**INFORMATION SUPPLIED**:
□ □ □ □
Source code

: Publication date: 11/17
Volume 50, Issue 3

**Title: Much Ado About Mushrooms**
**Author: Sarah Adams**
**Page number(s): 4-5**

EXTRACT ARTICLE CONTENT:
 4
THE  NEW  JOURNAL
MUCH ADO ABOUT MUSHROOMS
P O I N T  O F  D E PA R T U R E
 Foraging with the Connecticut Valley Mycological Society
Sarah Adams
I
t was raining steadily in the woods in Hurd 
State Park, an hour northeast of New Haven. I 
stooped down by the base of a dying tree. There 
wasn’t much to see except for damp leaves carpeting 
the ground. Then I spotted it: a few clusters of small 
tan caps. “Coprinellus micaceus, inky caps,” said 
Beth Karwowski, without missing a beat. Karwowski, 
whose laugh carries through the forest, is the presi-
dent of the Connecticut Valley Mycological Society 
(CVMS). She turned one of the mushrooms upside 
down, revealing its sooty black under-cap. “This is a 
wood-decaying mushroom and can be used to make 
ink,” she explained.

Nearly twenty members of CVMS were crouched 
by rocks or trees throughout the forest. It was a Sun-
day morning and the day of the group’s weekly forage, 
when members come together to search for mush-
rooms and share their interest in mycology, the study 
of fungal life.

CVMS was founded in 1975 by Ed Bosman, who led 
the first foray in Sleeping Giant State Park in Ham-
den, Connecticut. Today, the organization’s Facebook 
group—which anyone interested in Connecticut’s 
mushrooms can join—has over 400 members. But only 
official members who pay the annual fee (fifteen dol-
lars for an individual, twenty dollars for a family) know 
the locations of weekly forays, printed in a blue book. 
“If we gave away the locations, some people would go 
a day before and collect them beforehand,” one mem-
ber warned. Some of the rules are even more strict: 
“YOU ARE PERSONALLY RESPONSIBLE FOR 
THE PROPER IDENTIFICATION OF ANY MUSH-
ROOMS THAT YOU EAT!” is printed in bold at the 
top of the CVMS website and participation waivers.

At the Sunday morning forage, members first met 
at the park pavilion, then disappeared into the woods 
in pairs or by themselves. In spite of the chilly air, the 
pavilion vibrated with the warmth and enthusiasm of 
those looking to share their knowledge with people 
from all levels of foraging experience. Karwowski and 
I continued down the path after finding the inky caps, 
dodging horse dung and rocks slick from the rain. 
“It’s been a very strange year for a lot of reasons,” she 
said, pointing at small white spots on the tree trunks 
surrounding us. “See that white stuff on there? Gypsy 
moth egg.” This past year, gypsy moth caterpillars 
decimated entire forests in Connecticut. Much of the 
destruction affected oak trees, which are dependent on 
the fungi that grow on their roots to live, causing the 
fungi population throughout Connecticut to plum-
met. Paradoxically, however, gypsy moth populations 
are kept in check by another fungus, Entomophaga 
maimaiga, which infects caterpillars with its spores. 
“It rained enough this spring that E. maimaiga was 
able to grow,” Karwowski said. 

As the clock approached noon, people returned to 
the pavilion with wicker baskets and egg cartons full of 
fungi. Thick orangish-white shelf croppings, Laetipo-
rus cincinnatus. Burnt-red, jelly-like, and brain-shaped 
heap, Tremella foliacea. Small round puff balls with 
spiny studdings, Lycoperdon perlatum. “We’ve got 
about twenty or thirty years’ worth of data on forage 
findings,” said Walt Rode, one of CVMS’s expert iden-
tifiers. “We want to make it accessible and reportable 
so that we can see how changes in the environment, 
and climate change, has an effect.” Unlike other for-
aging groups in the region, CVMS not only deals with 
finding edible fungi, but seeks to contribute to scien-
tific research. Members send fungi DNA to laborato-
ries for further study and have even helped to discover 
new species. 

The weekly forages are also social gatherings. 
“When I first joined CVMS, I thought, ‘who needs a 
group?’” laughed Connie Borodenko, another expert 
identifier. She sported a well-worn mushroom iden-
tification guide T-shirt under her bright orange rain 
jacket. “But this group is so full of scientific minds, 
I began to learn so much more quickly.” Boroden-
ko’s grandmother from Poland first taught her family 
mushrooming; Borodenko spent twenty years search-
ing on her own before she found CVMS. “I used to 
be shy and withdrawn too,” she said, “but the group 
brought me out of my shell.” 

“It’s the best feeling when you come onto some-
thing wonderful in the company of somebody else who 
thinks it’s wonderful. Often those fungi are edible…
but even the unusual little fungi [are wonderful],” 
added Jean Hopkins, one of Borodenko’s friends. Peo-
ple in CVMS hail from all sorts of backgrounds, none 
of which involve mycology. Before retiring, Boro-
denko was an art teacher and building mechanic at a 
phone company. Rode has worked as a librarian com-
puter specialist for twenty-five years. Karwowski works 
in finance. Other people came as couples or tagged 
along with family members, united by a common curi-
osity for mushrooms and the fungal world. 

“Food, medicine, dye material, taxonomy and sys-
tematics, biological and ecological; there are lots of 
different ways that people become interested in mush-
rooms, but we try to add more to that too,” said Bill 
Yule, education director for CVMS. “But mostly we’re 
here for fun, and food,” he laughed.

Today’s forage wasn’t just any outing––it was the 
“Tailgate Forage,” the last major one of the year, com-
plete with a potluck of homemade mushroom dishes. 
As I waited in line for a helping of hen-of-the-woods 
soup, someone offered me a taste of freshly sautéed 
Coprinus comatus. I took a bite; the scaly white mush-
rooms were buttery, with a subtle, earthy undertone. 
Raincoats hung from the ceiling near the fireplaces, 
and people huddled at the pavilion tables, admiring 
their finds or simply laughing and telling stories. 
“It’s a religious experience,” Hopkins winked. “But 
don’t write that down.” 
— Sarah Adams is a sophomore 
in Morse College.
□ □ □ □
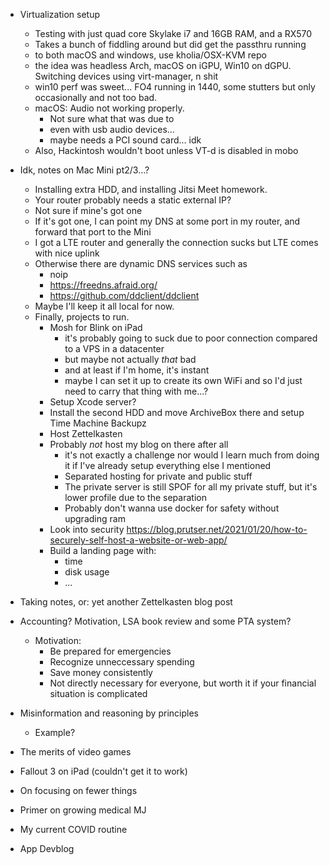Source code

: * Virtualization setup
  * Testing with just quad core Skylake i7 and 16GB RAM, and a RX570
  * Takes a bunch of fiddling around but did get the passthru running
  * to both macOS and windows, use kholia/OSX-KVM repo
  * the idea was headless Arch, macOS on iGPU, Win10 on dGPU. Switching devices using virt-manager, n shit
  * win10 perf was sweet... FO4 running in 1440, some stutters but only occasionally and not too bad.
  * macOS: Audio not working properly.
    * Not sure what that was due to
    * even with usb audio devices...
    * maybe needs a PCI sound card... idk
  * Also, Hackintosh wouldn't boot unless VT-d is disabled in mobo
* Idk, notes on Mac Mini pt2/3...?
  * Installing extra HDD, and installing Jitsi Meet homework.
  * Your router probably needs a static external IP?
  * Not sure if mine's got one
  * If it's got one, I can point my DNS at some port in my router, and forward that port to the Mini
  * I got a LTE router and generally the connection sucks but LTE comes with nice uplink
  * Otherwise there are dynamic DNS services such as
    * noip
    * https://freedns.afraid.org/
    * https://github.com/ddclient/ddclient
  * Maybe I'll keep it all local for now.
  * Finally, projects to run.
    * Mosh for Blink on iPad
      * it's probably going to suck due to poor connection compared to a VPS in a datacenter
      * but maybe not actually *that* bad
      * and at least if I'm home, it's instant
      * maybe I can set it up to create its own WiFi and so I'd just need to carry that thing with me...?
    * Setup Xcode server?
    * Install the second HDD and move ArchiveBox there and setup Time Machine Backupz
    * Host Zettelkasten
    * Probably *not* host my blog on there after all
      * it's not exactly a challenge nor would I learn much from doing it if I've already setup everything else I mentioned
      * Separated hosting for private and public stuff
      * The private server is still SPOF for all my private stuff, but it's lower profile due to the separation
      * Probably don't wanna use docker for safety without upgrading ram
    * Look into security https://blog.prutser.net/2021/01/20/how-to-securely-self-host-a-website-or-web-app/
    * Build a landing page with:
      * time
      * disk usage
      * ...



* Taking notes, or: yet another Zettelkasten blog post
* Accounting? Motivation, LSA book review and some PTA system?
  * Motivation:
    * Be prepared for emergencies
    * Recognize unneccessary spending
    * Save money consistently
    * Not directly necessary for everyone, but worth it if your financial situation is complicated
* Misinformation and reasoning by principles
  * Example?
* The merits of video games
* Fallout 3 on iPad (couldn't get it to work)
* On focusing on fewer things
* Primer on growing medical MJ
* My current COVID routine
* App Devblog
□ □ □ □
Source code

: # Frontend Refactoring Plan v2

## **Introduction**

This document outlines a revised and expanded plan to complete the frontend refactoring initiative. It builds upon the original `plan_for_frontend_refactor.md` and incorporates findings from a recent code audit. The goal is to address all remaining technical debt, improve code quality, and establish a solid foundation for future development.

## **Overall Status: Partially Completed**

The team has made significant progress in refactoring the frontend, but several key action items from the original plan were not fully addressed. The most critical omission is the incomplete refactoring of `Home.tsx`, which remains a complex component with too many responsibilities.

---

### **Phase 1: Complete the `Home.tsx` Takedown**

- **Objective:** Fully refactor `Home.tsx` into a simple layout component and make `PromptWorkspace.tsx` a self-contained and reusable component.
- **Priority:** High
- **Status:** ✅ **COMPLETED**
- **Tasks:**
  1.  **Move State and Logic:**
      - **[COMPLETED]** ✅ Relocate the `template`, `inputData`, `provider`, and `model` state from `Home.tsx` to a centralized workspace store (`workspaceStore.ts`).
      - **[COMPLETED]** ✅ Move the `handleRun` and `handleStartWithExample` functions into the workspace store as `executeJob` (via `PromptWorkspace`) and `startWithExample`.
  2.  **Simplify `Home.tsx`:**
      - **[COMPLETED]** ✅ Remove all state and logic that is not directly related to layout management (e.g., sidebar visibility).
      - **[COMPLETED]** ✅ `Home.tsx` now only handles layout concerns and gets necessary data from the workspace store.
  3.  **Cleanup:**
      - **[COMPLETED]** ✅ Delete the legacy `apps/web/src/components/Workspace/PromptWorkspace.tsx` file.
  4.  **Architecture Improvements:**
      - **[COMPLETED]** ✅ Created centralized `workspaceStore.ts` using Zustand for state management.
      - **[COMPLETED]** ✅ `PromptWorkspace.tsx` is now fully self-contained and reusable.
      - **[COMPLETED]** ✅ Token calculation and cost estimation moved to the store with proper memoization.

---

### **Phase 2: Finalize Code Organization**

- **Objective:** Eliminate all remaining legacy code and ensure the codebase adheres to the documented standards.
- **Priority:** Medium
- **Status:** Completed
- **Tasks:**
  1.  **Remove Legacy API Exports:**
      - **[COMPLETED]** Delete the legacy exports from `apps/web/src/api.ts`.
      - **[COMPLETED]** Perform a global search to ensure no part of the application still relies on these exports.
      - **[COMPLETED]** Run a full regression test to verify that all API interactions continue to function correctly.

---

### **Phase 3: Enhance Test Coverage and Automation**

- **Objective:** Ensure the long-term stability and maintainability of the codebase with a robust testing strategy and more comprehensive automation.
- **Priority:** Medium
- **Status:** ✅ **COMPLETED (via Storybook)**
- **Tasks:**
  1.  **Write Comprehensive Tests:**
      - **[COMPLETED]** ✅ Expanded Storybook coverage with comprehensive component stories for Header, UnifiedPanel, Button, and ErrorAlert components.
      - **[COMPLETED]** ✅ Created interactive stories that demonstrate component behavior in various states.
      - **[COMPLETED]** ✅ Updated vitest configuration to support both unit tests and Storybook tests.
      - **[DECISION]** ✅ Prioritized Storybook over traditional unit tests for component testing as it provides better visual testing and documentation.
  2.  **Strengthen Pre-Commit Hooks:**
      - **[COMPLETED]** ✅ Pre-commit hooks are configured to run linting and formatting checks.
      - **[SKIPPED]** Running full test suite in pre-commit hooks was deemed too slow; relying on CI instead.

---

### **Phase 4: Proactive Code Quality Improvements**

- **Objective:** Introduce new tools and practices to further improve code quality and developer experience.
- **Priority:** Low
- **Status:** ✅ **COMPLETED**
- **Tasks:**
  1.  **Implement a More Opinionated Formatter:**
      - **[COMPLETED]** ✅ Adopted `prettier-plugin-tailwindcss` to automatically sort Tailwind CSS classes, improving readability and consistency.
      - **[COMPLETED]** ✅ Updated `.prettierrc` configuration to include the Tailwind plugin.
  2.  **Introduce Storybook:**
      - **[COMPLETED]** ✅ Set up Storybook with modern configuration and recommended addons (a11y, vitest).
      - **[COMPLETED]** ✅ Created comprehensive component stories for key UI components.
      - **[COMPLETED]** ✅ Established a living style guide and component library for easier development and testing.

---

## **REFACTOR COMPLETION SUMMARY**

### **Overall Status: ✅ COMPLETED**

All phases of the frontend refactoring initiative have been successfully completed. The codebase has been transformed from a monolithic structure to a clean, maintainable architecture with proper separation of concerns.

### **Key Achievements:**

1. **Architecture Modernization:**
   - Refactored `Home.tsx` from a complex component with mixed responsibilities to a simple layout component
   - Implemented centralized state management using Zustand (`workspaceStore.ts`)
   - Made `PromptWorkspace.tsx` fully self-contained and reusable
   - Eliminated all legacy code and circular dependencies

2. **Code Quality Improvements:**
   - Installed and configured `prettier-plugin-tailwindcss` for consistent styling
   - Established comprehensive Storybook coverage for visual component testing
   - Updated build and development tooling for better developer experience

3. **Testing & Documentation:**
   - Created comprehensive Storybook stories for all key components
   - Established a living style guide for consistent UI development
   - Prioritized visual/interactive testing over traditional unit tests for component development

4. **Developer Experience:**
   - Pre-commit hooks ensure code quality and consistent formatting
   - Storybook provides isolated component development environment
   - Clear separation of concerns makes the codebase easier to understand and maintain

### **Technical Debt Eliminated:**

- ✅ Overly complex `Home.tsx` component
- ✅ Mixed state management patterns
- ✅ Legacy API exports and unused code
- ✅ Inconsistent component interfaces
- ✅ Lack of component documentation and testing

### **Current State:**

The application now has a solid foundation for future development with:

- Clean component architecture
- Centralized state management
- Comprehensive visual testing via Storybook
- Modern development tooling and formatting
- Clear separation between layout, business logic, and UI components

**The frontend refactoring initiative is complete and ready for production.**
□ □ □ □
**PROBLEM DETAILS**: In the records above, the line with "usb audio devices..." marks the start and the line with "Save money consistently" marks the end; copy that stretch exactly, both lines included, and nothing else.

**REPLY TO THE TASK**:
    * even with usb audio devices...
    * maybe needs a PCI sound card... idk
  * Also, Hackintosh wouldn't boot unless VT-d is disabled in mobo
* Idk, notes on Mac Mini pt2/3...?
  * Installing extra HDD, and installing Jitsi Meet homework.
  * Your router probably needs a static external IP?
  * Not sure if mine's got one
  * If it's got one, I can point my DNS at some port in my router, and forward that port to the Mini
  * I got a LTE router and generally the connection sucks but LTE comes with nice uplink
  * Otherwise there are dynamic DNS services such as
    * noip
    * https://freedns.afraid.org/
    * https://github.com/ddclient/ddclient
  * Maybe I'll keep it all local for now.
  * Finally, projects to run.
    * Mosh for Blink on iPad
      * it's probably going to suck due to poor connection compared to a VPS in a datacenter
      * but maybe not actually *that* bad
      * and at least if I'm home, it's instant
      * maybe I can set it up to create its own WiFi and so I'd just need to carry that thing with me...?
    * Setup Xcode server?
    * Install the second HDD and move ArchiveBox there and setup Time Machine Backupz
    * Host Zettelkasten
    * Probably *not* host my blog on there after all
      * it's not exactly a challenge nor would I learn much from doing it if I've already setup everything else I mentioned
      * Separated hosting for private and public stuff
      * The private server is still SPOF for all my private stuff, but it's lower profile due to the separation
      * Probably don't wanna use docker for safety without upgrading ram
    * Look into security https://blog.prutser.net/2021/01/20/how-to-securely-self-host-a-website-or-web-app/
    * Build a landing page with:
      * time
      * disk usage
      * ...



* Taking notes, or: yet another Zettelkasten blog post
* Accounting? Motivation, LSA book review and some PTA system?
  * Motivation:
    * Be prepared for emergencies
    * Recognize unneccessary spending
    * Save money consistently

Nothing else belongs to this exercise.